Some patients' health at time k months was unknown, due either to loss of follow-up or end-of-study censoring. Separate stabilized inverse-probability weights to address loss to follow-up and end-of-study censoring were computed. Our final weights were the product of the multiple inverse-probability weights. To reduce variability, the product of the weights was truncated at the 2.5th and 97.5th percentiles.18
Confidence intervals (CIs) for the optimal rule were constructed from the 2.5th and 97.5th percentiles of 500 bootstrap replications. All model-fitting procedures were repeated for each bootstrap replication. Details of all models are in the eAppendix (https://links.lww.com/EDE/A410), and analysis scripts are posted at http://biostat.mc.vanderbilt.edu/WhenToStartHaartCode.
Of 2011 patients with at least 2 provider visits, 1034 met inclusion criteria. Four hundred thirty were excluded because their first pre-HAART CD4 <750 was under 200, 42 had no pre-HAART CD4 <750, 232 had a prior AIDS-defining event, 240 had been on prior non-HAART antiretroviral therapy, and 33 had both a prior AIDS-defining event and prior antiretroviral therapy.
Of the 1034 included patients, 73% were male, 42% African-American, and 8% had injection drug use as probable infection route. At study entry, the median age was 35 years (interquartile range (IQR) = 28–42), and the median CD4 was 403 (301–528). The median follow-up was 35 months (14–65), and the median number of visits per year was 6.4 (4.5–9.5). Sixty percent started HAART during follow-up; among those initiating HAART, the median time to initiation was 4.1 months (1.7–17.3). The median CD4 before HAART initiation was 342 (264–462). Male sex, high CD4, and low HIV-1 RNA were associated with lower odds of starting HAART.
During follow-up, 93 patients died (9%), 82 experienced at least 1 AIDS event (8%) (25 of these patients later died), and 20 had a non-AIDS event (2%) (7 of these patients later died). Table 2 contains the number of patients who had an event within 6, 12, 24, and 36 months of study entry. Table 2 also includes the number of persons without an outcome at 6, 12, 24, and 36 months due to loss to follow-up, end-of-study censoring, or artificial censoring because their data were incompatible with all treatment rules. Male sex, younger age, and lower CD4% were generally associated with more loss to follow-up.

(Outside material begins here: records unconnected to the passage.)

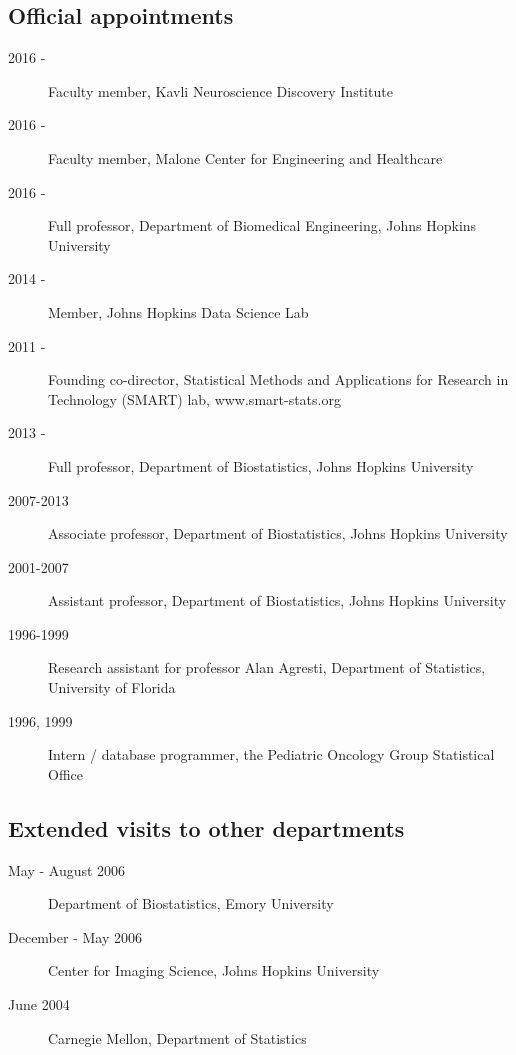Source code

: \documentclass[12pt]{article}
\begin{document}
\subsection*{Official appointments}
\begin{description}
\item[\textnormal{2016} - ] Faculty member, Kavli Neuroscience Discovery Institute 
\item[\textnormal{2016} - ] Faculty member, Malone Center for Engineering and Healthcare
\item[\textnormal{2016} - ] Full professor, Department of Biomedical Engineering, Johns Hopkins University
\item[\textnormal{2014} - ] Member, Johns Hopkins Data Science Lab
\item[\textnormal{2011} - ] Founding co-director, Statistical Methods and Applications for Research in Technology (SMART) lab, www.smart-stats.org
\item[\textnormal{2013} - ] Full professor, Department of Biostatistics, Johns Hopkins University
\item[\textnormal{2007-2013}] Associate professor, Department of Biostatistics, Johns Hopkins University
\item[\textnormal{2001-2007}] Assistant professor, Department of Biostatistics, Johns Hopkins University
\item[\textnormal{1996-1999}] Research assistant for professor Alan Agresti, Department of Statistics, University of Florida
\item[\textnormal{1996, 1999}] Intern /  database programmer, the Pediatric Oncology Group Statistical Office
\end{description}

\subsection*{Extended visits to other departments}
\begin{description}
\item[\textnormal{May - August 2006}] Department of Biostatistics, Emory University
\item[\textnormal{December - May 2006}] Center for Imaging Science, Johns Hopkins University
\item[\textnormal{June 2004}] Carnegie Mellon, Department of Statistics 
\end{description}
\end{document}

Optimal CD4 to Initiate HAART
Figure 2 demonstrates estimation of the optimal CD4 to initiate HAART to maximize health 12 months after study entry, based on utility 1 (Fig. 2A–D) and utility 2 (Fig. 2A,B,E,F). We estimated that health 12 months after study entry was maximized by following the rules “start HAART within 3 months of first CD4 measurement below 554” (95% CI = 459–750) and 354 (288–386) for utilities 1 and 2, respectively. Notice that the confidence intervals correspond to rules in Figures 2D and 2F where the best-fitting curves were similar to their maximum levels. Note also that most patients were asymptomatic after 12 months. Therefore, most utility 2 scores were between 0.9 and 0.95 (Fig. 2E), and a relatively small number of deaths had a large influence on estimates.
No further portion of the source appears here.